Gemäss dem Bundesamt für Statistik erhöhten sich die Mietpreise in dem Zeitraum von November 1991 bis November 1992 um durchschnittlich 5,8%, wobei sich das Wachstum in der zweiten Halbjahresperiode gegenüber der ersten verlangsamte und sowohl bei alten und neuen (vor oder nach 1947 erstellten) Wohnungen in beiden Halbjahresperioden jeweils 2,6% betrug. Von den im November 1992 erfassten über 110 000 Mietpreisen blieben gut zwei Drittel stabil, ein Drittel stieg an und 1 % ging zurück
[26].
Nachdem im Sommer schon von einer weiteren Erhöhung der
Hypothekarzinsen gemunkelt worden war,
gerieten die
Zinssätze im Spätherbst ins Rutschen. Als erstes führendes Institut senkte der Schweizerische Bankverein anfangs Oktober die Zinsen für Neuhypotheken um ein Viertel Prozent auf 7,75%. Der Zinssatz für Althypotheken blieb vorläufig unverändert bei 7%. Gut eine Woche später doppelte die Bankgesellschaft, und in ihrer Folge die Zürcherische als erste grosse Kantonalbank, mit einer Reduktion der Zinsen für Neuhypotheken auf 7,5% nach. Ende Jahr überraschte die Berner Kantonalbank, indem sie einen einheitlichen Hypothekarzinssatz von Alt- und Neuhypotheken von 6,75% festlegte.
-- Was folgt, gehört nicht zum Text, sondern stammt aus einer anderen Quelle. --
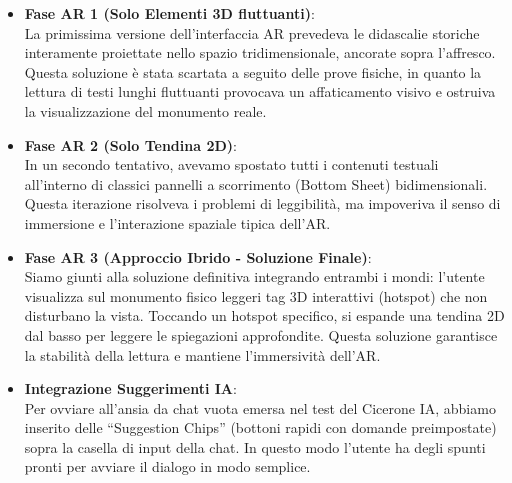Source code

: \begin{itemize}[leftmargin=1.5em]
    \item \textbf{Fase AR 1 (Solo Elementi 3D fluttuanti)}:\\
    La primissima versione dell'interfaccia AR prevedeva le didascalie storiche interamente proiettate nello spazio tridimensionale, ancorate sopra l'affresco. Questa soluzione è stata scartata a seguito delle prove fisiche, in quanto la lettura di testi lunghi fluttuanti provocava un affaticamento visivo e ostruiva la visualizzazione del monumento reale.
    
    \item \textbf{Fase AR 2 (Solo Tendina 2D)}:\\
    In un secondo tentativo, avevamo spostato tutti i contenuti testuali all'interno di classici pannelli a scorrimento (Bottom Sheet) bidimensionali. Questa iterazione risolveva i problemi di leggibilità, ma impoveriva il senso di immersione e l'interazione spaziale tipica dell'AR.
    
    \item \textbf{Fase AR 3 (Approccio Ibrido - Soluzione Finale)}:\\
    Siamo giunti alla soluzione definitiva integrando entrambi i mondi: l'utente visualizza sul monumento fisico leggeri tag 3D interattivi (hotspot) che non disturbano la vista. Toccando un hotspot specifico, si espande una tendina 2D dal basso per leggere le spiegazioni approfondite. Questa soluzione garantisce la stabilità della lettura e mantiene l'immersività dell'AR.
    
    \item \textbf{Integrazione Suggerimenti IA}:\\
    Per ovviare all'ansia da chat vuota emersa nel test del Cicerone IA, abbiamo inserito delle ``Suggestion Chips'' (bottoni rapidi con domande preimpostate) sopra la casella di input della chat. In questo modo l'utente ha degli spunti pronti per avviare il dialogo in modo semplice.
\end{itemize}

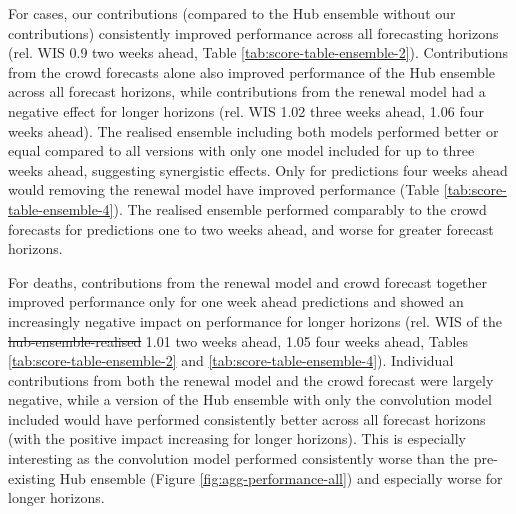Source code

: \documentclass[10pt,letterpaper]{article} %
\providecommand{\DIFaddtex}[1]{{\protect\color{blue}\uwave{#1}}} %
\providecommand{\DIFdeltex}[1]{{\protect\color{red}\sout{#1}}}                      %
\providecommand{\DIFaddbegin}{} %
\providecommand{\DIFaddend}{} %
\providecommand{\DIFdelbegin}{} %
\providecommand{\DIFdelend}{} %
\providecommand{\DIFadd}[1]{\texorpdfstring{\DIFaddtex{#1}}{#1}} %
\providecommand{\DIFdel}[1]{\texorpdfstring{\DIFdeltex{#1}}{}} %
\newcommand{\DIFscaledelfig}{0.5}
\newlength{\DIFdelgraphicswidth} %
\newlength{\DIFdelgraphicsheight} %
\newcommand{\DIFaddincludegraphics}[2][]{{\color{blue}\fbox{\DIFOincludegraphics[#1]{#2}}}} %
\newcommand{\DIFdelincludegraphics}[2][]{%
\sbox{\DIFdelgraphicsbox}{\DIFOincludegraphics[#1]{#2}}%
\settoboxwidth{\DIFdelgraphicswidth}{\DIFdelgraphicsbox} %
\settoboxtotalheight{\DIFdelgraphicsheight}{\DIFdelgraphicsbox} %
\scalebox{\DIFscaledelfig}{%
\parbox[b]{\DIFdelgraphicswidth}{\usebox{\DIFdelgraphicsbox}\\[-\baselineskip] \rule{\DIFdelgraphicswidth}{0em}}\llap{\resizebox{\DIFdelgraphicswidth}{\DIFdelgraphicsheight}{%
\setlength{\unitlength}{\DIFdelgraphicswidth}%
\begin{picture}(1,1)%
\thicklines\linethickness{2pt} %
{\color[rgb]{1,0,0}\put(0,0){\framebox(1,1){}}}%
{\color[rgb]{1,0,0}\put(0,0){\line( 1,1){1}}}%
{\color[rgb]{1,0,0}\put(0,1){\line(1,-1){1}}}%
\end{picture}%
}\hspace*{3pt}}} %
} %
\DeclareRobustCommand{\DIFaddbegin}{\DIFOaddbegin \let\includegraphics\DIFaddincludegraphics} %
\DeclareRobustCommand{\DIFaddend}{\DIFOaddend \let\includegraphics\DIFOincludegraphics} %
\DeclareRobustCommand{\DIFdelbegin}{\DIFOdelbegin \let\includegraphics\DIFdelincludegraphics} %
\DeclareRobustCommand{\DIFdelend}{\DIFOaddend \let\includegraphics\DIFOincludegraphics} %
\begin{document}
For cases, our contributions (compared to the Hub ensemble without our
contributions) consistently improved performance across all forecasting
horizons (rel. WIS 0.9 two weeks ahead, Table
\ref{tab:score-table-ensemble-2}). Contributions from the crowd
forecasts alone also improved performance of the Hub ensemble across all
forecast horizons, while contributions from the renewal model had a
negative effect for longer horizons (rel. WIS 1.02 three weeks ahead,
1.06 four weeks ahead). The realised ensemble including both models
performed better or equal compared to all versions with only one model
included for up to three weeks ahead, suggesting synergistic effects.
Only for predictions four weeks ahead would removing the renewal model
have improved performance (Table \ref{tab:score-table-ensemble-4}). The
realised ensemble performed comparably to the crowd forecasts for
predictions one to two weeks ahead, and worse for greater forecast
horizons.

For deaths, contributions from the renewal model and crowd forecast
together improved performance only for one week ahead predictions and
showed an increasingly negative impact on performance for longer
horizons (rel. WIS of the \DIFdelbegin \DIFdel{hub-ensemble-realised }\DIFdelend \DIFaddbegin \DIFadd{Hub-ensemble-realised }\DIFaddend 1.01 two weeks ahead,
1.05 four weeks ahead, Tables \ref{tab:score-table-ensemble-2} and
\ref{tab:score-table-ensemble-4}). Individual contributions from both
the renewal model and the crowd forecast were largely negative, while a
version of the Hub ensemble with only the convolution model included
would have performed consistently better across all forecast horizons
(with the positive impact increasing for longer horizons). This is
especially interesting as the convolution model performed consistently
worse than the pre-existing Hub ensemble (Figure
\ref{fig:agg-performance-all}) and especially worse for longer horizons.
\end{document}
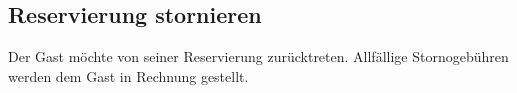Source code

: \documentclass[../SubfileFeatures.tex]{subfiles}
\begin{document}
    \subsection{Reservierung stornieren}
	Der Gast möchte von seiner Reservierung zurücktreten. Allfällige Stornogebühren werden dem Gast in Rechnung gestellt.
\end{document}
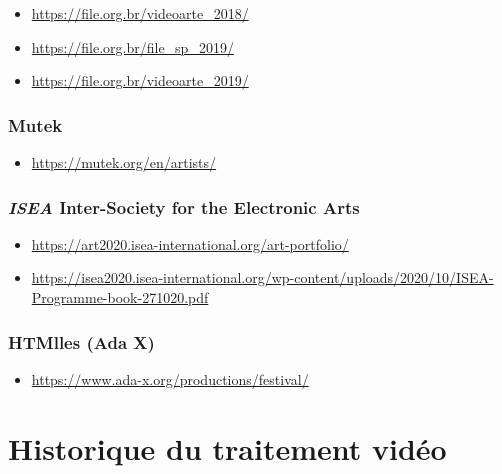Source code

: \documentclass[
]{book}
\providecommand{\tightlist}{%
  \setlength{\itemsep}{0pt}\setlength{\parskip}{0pt}}
\begin{document}
\begin{itemize}
\tightlist
\item
  \url{https://file.org.br/videoarte_2018/}
\item
  \url{https://file.org.br/file_sp_2019/}
\item
  \url{https://file.org.br/videoarte_2019/}
\end{itemize}

\hypertarget{mutek}{%
\subsection{Mutek}\label{mutek}}

\begin{itemize}
\tightlist
\item
  \url{https://mutek.org/en/artists/}
\end{itemize}

\hypertarget{isea-inter-society-for-the-electronic-arts}{%
\subsection{\texorpdfstring{\emph{ISEA} Inter-Society for the Electronic Arts}{ISEA Inter-Society for the Electronic Arts}}\label{isea-inter-society-for-the-electronic-arts}}

\begin{itemize}
\tightlist
\item
  \url{https://art2020.isea-international.org/art-portfolio/}
\item
  \url{https://isea2020.isea-international.org/wp-content/uploads/2020/10/ISEA-Programme-book-271020.pdf}
\end{itemize}

\hypertarget{htmlles-ada-x}{%
\subsection{HTMlles (Ada X)}\label{htmlles-ada-x}}

\begin{itemize}
\tightlist
\item
  \url{https://www.ada-x.org/productions/festival/}
\end{itemize}

\hypertarget{historique}{%
\chapter{Historique du traitement vidéo}\label{historique}}
\end{document}
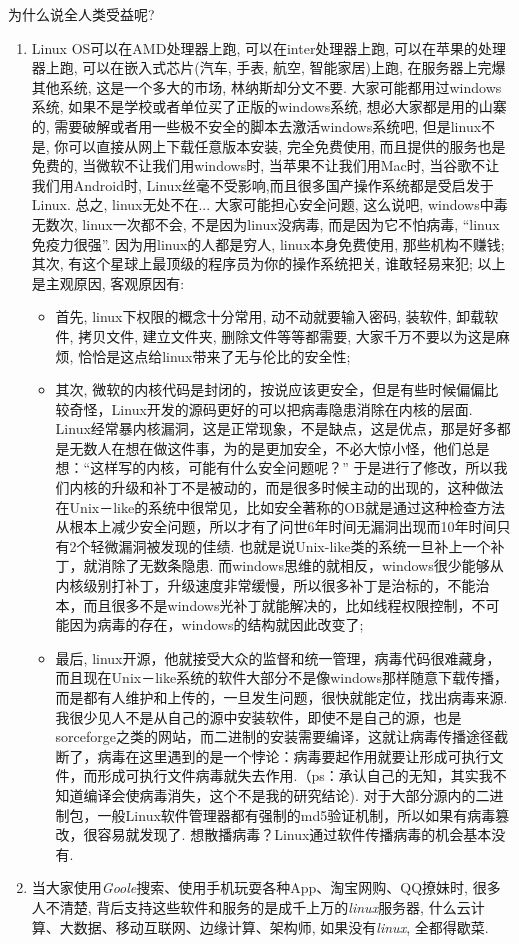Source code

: \documentclass[utf8]{book}
\begin{document}
	为什么说全人类受益呢?  
	\begin{enumerate}
		\item {\normalsize Linux OS可以在AMD处理器上跑, 可以在inter处理器上跑, 可以在苹果的处理器上跑, 可以在嵌入式芯片(汽车, 手表, 航空, 智能家居)上跑, 在服务器上完爆其他系统, 这是一个多大的市场, 林纳斯却分文不要. 大家可能都用过windows系统, 如果不是学校或者单位买了正版的windows系统, 想必大家都是用的山寨的, 需要破解或者用一些极不安全的脚本去激活windows系统吧, 但是linux不是, 你可以直接从网上下载任意版本安装, 完全免费使用, 而且提供的服务也是免费的, 当微软不让我们用windows时, 当苹果不让我们用Mac时, 当谷歌不让我们用Android时, Linux丝毫不受影响,而且很多国产操作系统都是受启发于Linux. 总之, linux无处不在... 大家可能担心安全问题, 这么说吧, windows中毒无数次, linux一次都不会, 不是因为linux没病毒, 而是因为它不怕病毒, “linux免疫力很强”. 因为用linux的人都是穷人, linux本身免费使用, 那些机构不赚钱; 其次, 有这个星球上最顶级的程序员为你的操作系统把关, 谁敢轻易来犯; 以上是主观原因, 客观原因有: }
		\begin{itemize}
			\item {\small 首先, linux下权限的概念十分常用, 动不动就要输入密码, 装软件, 卸载软件, 拷贝文件, 建立文件夹, 删除文件等等都需要, 大家千万不要以为这是麻烦, 恰恰是这点给linux带来了无与伦比的安全性; }
			\item {\small 其次, 微软的内核代码是封闭的，按说应该更安全，但是有些时候偏偏比较奇怪，Linux开发的源码更好的可以把病毒隐患消除在内核的层面. Linux经常暴内核漏洞，这是正常现象，不是缺点，这是优点，那是好多都是无数人在想在做这件事，为的是更加安全，不必大惊小怪，他们总是想：“这样写的内核，可能有什么安全问题呢？” 于是进行了修改，所以我们内核的升级和补丁不是被动的，而是很多时候主动的出现的，这种做法在Unix－like的系统中很常见，比如安全著称的OB就是通过这种检查方法从根本上减少安全问题，所以才有了问世6年时间无漏洞出现而10年时间只有2个轻微漏洞被发现的佳绩. 也就是说Unix-like类的系统一旦补上一个补丁，就消除了无数条隐患. 而windows思维的就相反，windows很少能够从内核级别打补丁，升级速度非常缓慢，所以很多补丁是治标的，不能治本，而且很多不是windows光补丁就能解决的，比如线程权限控制，不可能因为病毒的存在，windows的结构就因此改变了; }
			\item {\small 最后, linux开源，他就接受大众的监督和统一管理，病毒代码很难藏身，而且现在Unix－like系统的软件大部分不是像windows那样随意下载传播，而是都有人维护和上传的，一旦发生问题，很快就能定位，找出病毒来源. 我很少见人不是从自己的源中安装软件，即使不是自己的源，也是sorceforge之类的网站，而二进制的安装需要编译，这就让病毒传播途径截断了，病毒在这里遇到的是一个悖论：病毒要起作用就要让形成可执行文件，而形成可执行文件病毒就失去作用.（ps：承认自己的无知，其实我不知道编译会使病毒消失，这个不是我的研究结论). 对于大部分源内的二进制包，一般Linux软件管理器都有强制的md5验证机制，所以如果有病毒篡改，很容易就发现了. 想散播病毒？Linux通过软件传播病毒的机会基本没有.}
		\end{itemize}
		
		\item{\normalsize 当大家使用\textit{Goole}搜索、使用手机玩耍各种App、淘宝网购、QQ撩妹时, 很多人不清楚, 背后支持这些软件和服务的是成千上万的\textit{linux}服务器, 什么云计算、大数据、移动互联网、边缘计算、架构师, 如果没有\textit{linux}, 全都得歇菜.} 
	\end{enumerate}
\end{document}
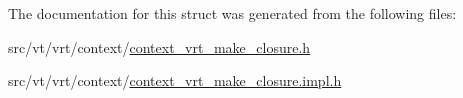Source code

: The documentation for this struct was generated from the following files\+:\begin{DoxyCompactItemize}
\item 
src/vt/vrt/context/\hyperlink{context__vrt__make__closure_8h}{context\+\_\+vrt\+\_\+make\+\_\+closure.\+h}\item 
src/vt/vrt/context/\hyperlink{context__vrt__make__closure_8impl_8h}{context\+\_\+vrt\+\_\+make\+\_\+closure.\+impl.\+h}\end{DoxyCompactItemize}
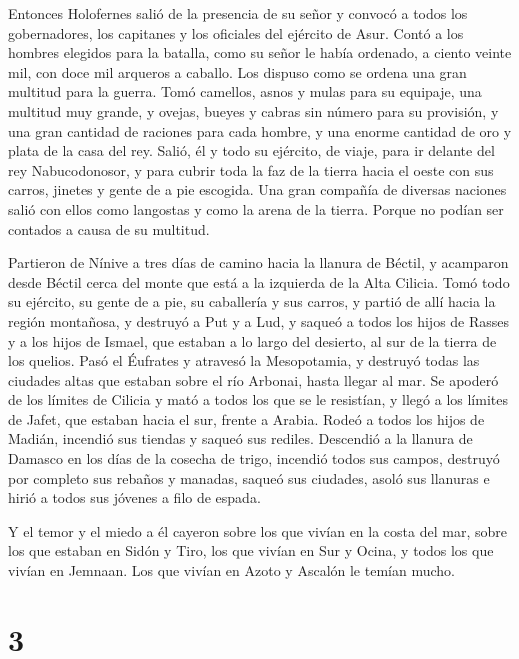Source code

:  Entonces Holofernes salió de la presencia de su señor y
convocó a todos los gobernadores, los capitanes y los oficiales del
ejército de Asur.  Contó a los hombres elegidos para la
batalla, como su señor le había ordenado, a ciento veinte mil, con doce
mil arqueros a caballo.  Los dispuso como se ordena una
gran multitud para la guerra.  Tomó camellos, asnos y
mulas para su equipaje, una multitud muy grande, y ovejas, bueyes y
cabras sin número para su provisión,  y una gran cantidad
de raciones para cada hombre, y una enorme cantidad de oro y plata de la
casa del rey.  Salió, él y todo su ejército, de viaje,
para ir delante del rey Nabucodonosor, y para cubrir toda la faz de la
tierra hacia el oeste con sus carros, jinetes y gente de a pie escogida.
 Una gran compañía de diversas naciones salió con ellos
como langostas y como la arena de la tierra. Porque no podían ser
contados a causa de su multitud.

 Partieron de Nínive a tres días de camino hacia la
llanura de Béctil, y acamparon desde Béctil cerca del monte que está a
la izquierda de la Alta Cilicia.  Tomó todo su ejército,
su gente de a pie, su caballería y sus carros, y partió de allí hacia la
región montañosa,  y destruyó a Put y a Lud, y saqueó a
todos los hijos de Rasses y a los hijos de Ismael, que estaban a lo
largo del desierto, al sur de la tierra de los quelios. 
Pasó el Éufrates y atravesó la Mesopotamia, y destruyó todas las
ciudades altas que estaban sobre el río Arbonai, hasta llegar al mar.
 Se apoderó de los límites de Cilicia y mató a todos los
que se le resistían, y llegó a los límites de Jafet, que estaban hacia
el sur, frente a Arabia.  Rodeó a todos los hijos de
Madián, incendió sus tiendas y saqueó sus rediles. 
Descendió a la llanura de Damasco en los días de la cosecha de trigo,
incendió todos sus campos, destruyó por completo sus rebaños y manadas,
saqueó sus ciudades, asoló sus llanuras e hirió a todos sus jóvenes a
filo de espada.

 Y el temor y el miedo a él cayeron sobre los que vivían
en la costa del mar, sobre los que estaban en Sidón y Tiro, los que
vivían en Sur y Ocina, y todos los que vivían en Jemnaan. Los que vivían
en Azoto y Ascalón le temían mucho.

\hypertarget{section-2}{%
\section{3}\label{section-2}}


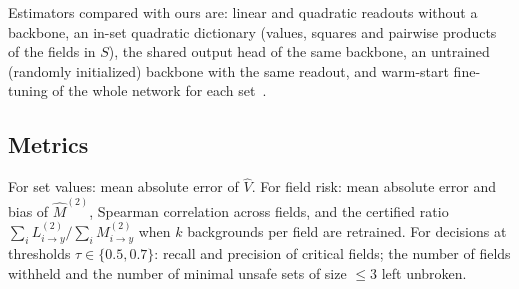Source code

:Estimators compared with ours are: linear and quadratic readouts without a backbone, an in-set
quadratic dictionary (values, squares and pairwise products of the fields in $S$), the shared
output head of the same backbone, an untrained (randomly initialized) backbone with the same
readout, and warm-start fine-tuning of the whole network for each set~\cite{sun2025warmstart}.

\subsection{Metrics}
For set values: mean absolute error of $\hat V$. For field risk: mean absolute error and bias of
$\hat M^{(2)}$, Spearman correlation across fields, and the certified ratio
$\sum_i L^{(2)}_{i\to y}/\sum_i M^{(2)}_{i\to y}$ when $k$ backgrounds per field are retrained.
For decisions at thresholds $\tau\in\{0.5,0.7\}$: recall and precision of critical fields; the
number of fields withheld and the number of minimal unsafe sets of size $\le 3$ left unbroken.
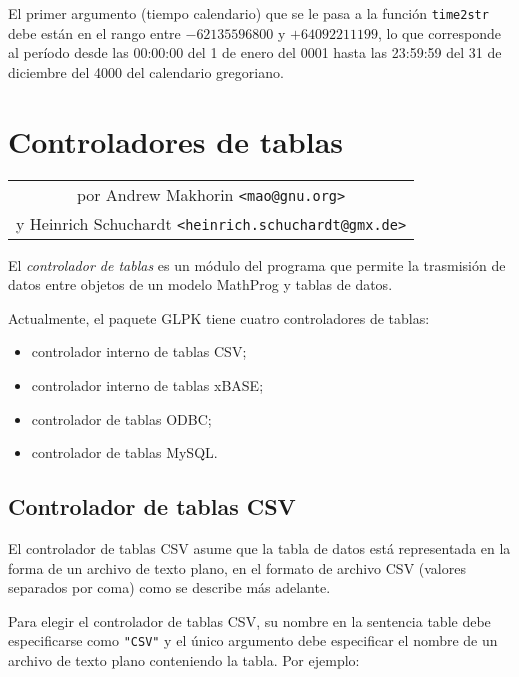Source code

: \documentclass[11pt,spanish]{report}
\begin{document}
El primer argumento (tiempo calendario) que se le pasa a la función {\tt time2str} debe están en el rango entre $-62135596800$ y $+64092211199$, lo que corresponde al período desde las 00:00:00 del 1 de enero del 0001 hasta las 23:59:59 del 31 de diciembre del 4000 del calendario gregoriano.


\chapter{Controladores de tablas}
\label{drivers}

\noindent\hfil
\begin{tabular}{c}
por Andrew Makhorin \verb|<mao@gnu.org>|\\
y Heinrich Schuchardt \verb|<heinrich.schuchardt@gmx.de>|\\
\end{tabular}

\bigskip\bigskip

El {\it controlador de tablas} es un módulo del programa que permite la trasmisión de datos entre objetos de un modelo MathProg y tablas de datos.

Actualmente, el paquete GLPK tiene cuatro controladores de tablas:

\vspace*{-8pt}

\begin{itemize}
\item controlador interno de tablas CSV;
\item controlador interno de tablas xBASE;
\item controlador de tablas ODBC;
\item controlador de tablas MySQL.
\end{itemize}

\vspace*{-8pt}

\section{Controlador de tablas CSV}

El controlador de tablas CSV asume que la tabla de datos está representada en la forma de un archivo de texto plano, en el formato de archivo CSV (valores separados por coma) como se describe más adelante.

Para elegir el controlador de tablas CSV, su nombre en la sentencia table debe especificarse como \verb|"CSV"| y el único argumento debe especificar el nombre de un archivo de texto plano conteniendo la tabla. Por ejemplo:
\end{document}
Den gleichen Einheitssatz hatte zuvor bereits die Migros-Bank eingeführt
[27].
Mit bösen Prognosen wartete der Schweizerische Mieterinnen- und Mieterverband (SMV) im Falle einer
europäischen Integration der Schweiz auf. Das Wegfallen des schweizerischen "Zinsbonus", d.h. die Angleichung an die in der Europäischen Gemeinschaft herrschenden Zinssätze, hätte im Extremfall eine Mietzinserhöhung von über einem Viertel zur Folge. Um der erwarteten Verschlechterung der Situation auf dem Wohnungsmarkt in den neunziger Jahren zu begegnen, schlug der SMV bei einem Anstieg des Hypothekarzinses auf über 7% einen kurzfristigen, vorübergehenden Überwälzungsstopp vor. Ebenso seien die Uberwälzungssätze nach unten zu korrigieren. Mittelfristig sollte der über fünf bis zehn Jahre geglättete Zinssatz für erste Hypotheken als Bemessungsgrundlage für zulässige Mietzinserhöhungen herbeigezogen, längerfristig Kapitalien der zweiten Säule in den Wohnungsbau gelenkt werden. Der Bund wurde aufgefordert, durch Förderungsmassnahmen den Mehrbedarf an Wohnungen decken zu helfen sowie durch Besteuerung baureifen Landes zum Verkehrswert der Baulandhortung entgegenzuwirken
[28].
Im Oktober 1990 hatte Thür (gp, AG) eine Motion für eine Verstetigung der Hypothekarzinsen eingereicht. Der Bundesrat, welcher die Umwandlung der Motion in ein Postulat durchsetzte, konnte dem Motionär immerhin mitteilen, dass ein zu der betreffenden Problematik durchgeführtes Vernehmlassungsverfahren im Moment ausgewertet werde
[29].
[25] Presse vom 25.11.92.
[26] Die Volkswirtschaft, 66/1993, Nr. 2, S. 49 f.; vgl. auch NZZ, 6.2.93.
[27] Presse vom 7.10, 16.10 und 19.12.92. ZKB: NZZ, 23.10.92. Vgl. auch oben, Teil I, 4b (Geld- und Kapitalmarkt).
[29] Amtl. Bull. NR, 1992, S. 434 f.